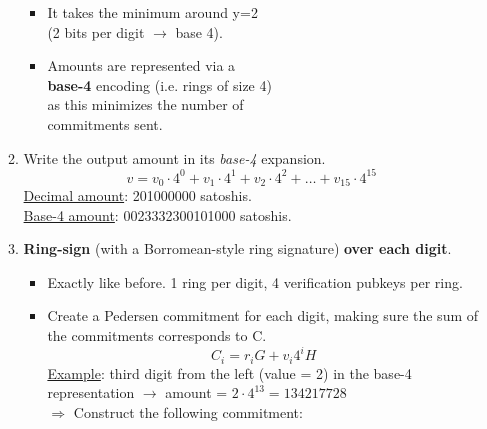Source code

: \documentclass[10.5pt,compress]{beamer}
\begin{document}
\begin{frame}[allowframebreaks]
\begin{enumerate}
\begin{enumerate}
\begin{minipage}{.40\textwidth}
                \end{minipage}%
                \begin{minipage}{.60\textwidth}
                \begin{itemize}
                    \item It takes the minimum around y=2 \\(2 bits per digit $\rightarrow$ base 4).
                    \item Amounts are represented via a\\ \textbf{base-4} encoding (i.e. rings of size 4)\\ as this minimizes the number of\\ commitments sent.
                \end{itemize}
                \end{minipage}%
            \framebreak
            \item Write the output amount in its \textit{base-4} expansion.
            \begin{equation*}
                v = v_0\cdot4^0 + v_1\cdot4^1 + v_2\cdot4^2 + \dots + v_{15}\cdot4^{15}
            \end{equation*}
            \underline{Decimal amount}: 201000000 satoshis.\\
            \underline{Base-4 amount}: 0023332300101000 satoshis.
            \item \textbf{Ring-sign} (with a Borromean-style ring signature) \textbf{over each digit}.
            \begin{itemize}
                \item Exactly like before. 1 ring per digit, 4 verification pubkeys per ring.
                \item Create a Pedersen commitment for each digit, making sure the sum of the commitments corresponds to C. 
                \begin{equation*}
                    C_i = r_iG + v_i4^iH
                \end{equation*}
                \underline{Example}: third digit from the left (value = 2) in the base-4 representation $\rightarrow$ amount = $2\cdot4^{13} = 134217728$\\
                $\Rightarrow$ Construct the following commitment:
                \begin{equation*}

\end{equation*}
\end{itemize}
\end{enumerate}
\end{enumerate}
\end{frame}
\end{document}

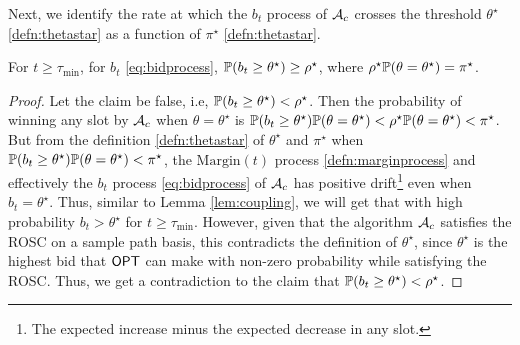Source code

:  Next, we identify the rate at which the $b_t$ process of $\mathcal{A}_c$ crosses the threshold $\theta^\star$ \eqref{defn:thetastar} as a function of $\pi^\star$ \eqref{defn:thetastar}.
  \begin{lemma}\label{lem:hittingthetastar}
For $t\ge \tau_{\min} $, %
for $b_t$ \eqref{eq:bidprocess}, ${\mathbb{P}}(b_t\ge \theta^\star) \ge \rho^\star$, where $\rho^\star {\mathbb{P}}(\theta=\theta^\star) = \pi^\star$.
\end{lemma}
\begin{proof}
Let the claim be false, i.e, ${\mathbb{P}}(b_t\ge \theta^\star)< \rho^\star$. Then the probability of winning any slot by $\mathcal{A}_c$ when $\theta=\theta^\star$ is   ${\mathbb{P}}(b_t\ge \theta^\star){\mathbb{P}}(\theta=\theta^\star)< \rho^\star {\mathbb{P}}(\theta=\theta^\star) < \pi^\star$. 
But from the definition \eqref{defn:thetastar} of $\theta^\star$ and $\pi^\star$ when ${\mathbb{P}}(b_t\ge \theta^\star){\mathbb{P}}(\theta=\theta^\star)< \pi^\star$, the $\text{Margin}(t)$ process \eqref{defn:marginprocess} and effectively the $b_t$ process \eqref{eq:bidprocess} of $\mathcal{A}_c$ has positive drift\footnote{The expected  increase minus the expected decrease in any slot.}
 even when $b_t=\theta^\star$. Thus, similar to Lemma \ref{lem:coupling}, we will get that with high probability $b_t > \theta^\star$ for $t\ge \tau_{\min}$.  However, given that the algorithm $\mathcal{A}_c$ satisfies the ROSC on a sample path basis,  this contradicts the definition of $\theta^\star$, since $\theta^\star$ is the highest bid that $\mathsf{OPT}$ can make with non-zero probability while satisfying the ROSC. 
 Thus, we get a contradiction to the claim that ${\mathbb{P}}(b_t\ge \theta^\star)< \rho^\star$.
\end{proof}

| Task to complete |
First drop every picture, then print the data above exactly as it stands.

| Written answer |
Source code

: \documentclass[10.5pt,compress]{beamer}
\begin{document}
\begin{frame}[allowframebreaks]
\begin{enumerate}
\begin{enumerate}
\begin{minipage}{.40\textwidth}
                \end{minipage}%
                \begin{minipage}{.60\textwidth}
                \begin{itemize}
                    \item It takes the minimum around y=2 \\(2 bits per digit $\rightarrow$ base 4).
                    \item Amounts are represented via a\\ \textbf{base-4} encoding (i.e. rings of size 4)\\ as this minimizes the number of\\ commitments sent.
                \end{itemize}
                \end{minipage}%
            \framebreak
            \item Write the output amount in its \textit{base-4} expansion.
            \begin{equation*}
                v = v_0\cdot4^0 + v_1\cdot4^1 + v_2\cdot4^2 + \dots + v_{15}\cdot4^{15}
            \end{equation*}
            \underline{Decimal amount}: 201000000 satoshis.\\
            \underline{Base-4 amount}: 0023332300101000 satoshis.
            \item \textbf{Ring-sign} (with a Borromean-style ring signature) \textbf{over each digit}.
            \begin{itemize}
                \item Exactly like before. 1 ring per digit, 4 verification pubkeys per ring.
                \item Create a Pedersen commitment for each digit, making sure the sum of the commitments corresponds to C. 
                \begin{equation*}
                    C_i = r_iG + v_i4^iH
                \end{equation*}
                \underline{Example}: third digit from the left (value = 2) in the base-4 representation $\rightarrow$ amount = $2\cdot4^{13} = 134217728$\\
                $\Rightarrow$ Construct the following commitment:
                \begin{equation*}

\end{equation*}
\end{itemize}
\end{enumerate}
\end{enumerate}
\end{frame}
\end{document}

Source code

:  Next, we identify the rate at which the $b_t$ process of $\mathcal{A}_c$ crosses the threshold $\theta^\star$ \eqref{defn:thetastar} as a function of $\pi^\star$ \eqref{defn:thetastar}.
  \begin{lemma}\label{lem:hittingthetastar}
For $t\ge \tau_{\min} $, %
for $b_t$ \eqref{eq:bidprocess}, ${\mathbb{P}}(b_t\ge \theta^\star) \ge \rho^\star$, where $\rho^\star {\mathbb{P}}(\theta=\theta^\star) = \pi^\star$.
\end{lemma}
\begin{proof}
Let the claim be false, i.e, ${\mathbb{P}}(b_t\ge \theta^\star)< \rho^\star$. Then the probability of winning any slot by $\mathcal{A}_c$ when $\theta=\theta^\star$ is   ${\mathbb{P}}(b_t\ge \theta^\star){\mathbb{P}}(\theta=\theta^\star)< \rho^\star {\mathbb{P}}(\theta=\theta^\star) < \pi^\star$. 
But from the definition \eqref{defn:thetastar} of $\theta^\star$ and $\pi^\star$ when ${\mathbb{P}}(b_t\ge \theta^\star){\mathbb{P}}(\theta=\theta^\star)< \pi^\star$, the $\text{Margin}(t)$ process \eqref{defn:marginprocess} and effectively the $b_t$ process \eqref{eq:bidprocess} of $\mathcal{A}_c$ has positive drift\footnote{The expected  increase minus the expected decrease in any slot.}
 even when $b_t=\theta^\star$. Thus, similar to Lemma \ref{lem:coupling}, we will get that with high probability $b_t > \theta^\star$ for $t\ge \tau_{\min}$.  However, given that the algorithm $\mathcal{A}_c$ satisfies the ROSC on a sample path basis,  this contradicts the definition of $\theta^\star$, since $\theta^\star$ is the highest bid that $\mathsf{OPT}$ can make with non-zero probability while satisfying the ROSC. 
 Thus, we get a contradiction to the claim that ${\mathbb{P}}(b_t\ge \theta^\star)< \rho^\star$.
\end{proof}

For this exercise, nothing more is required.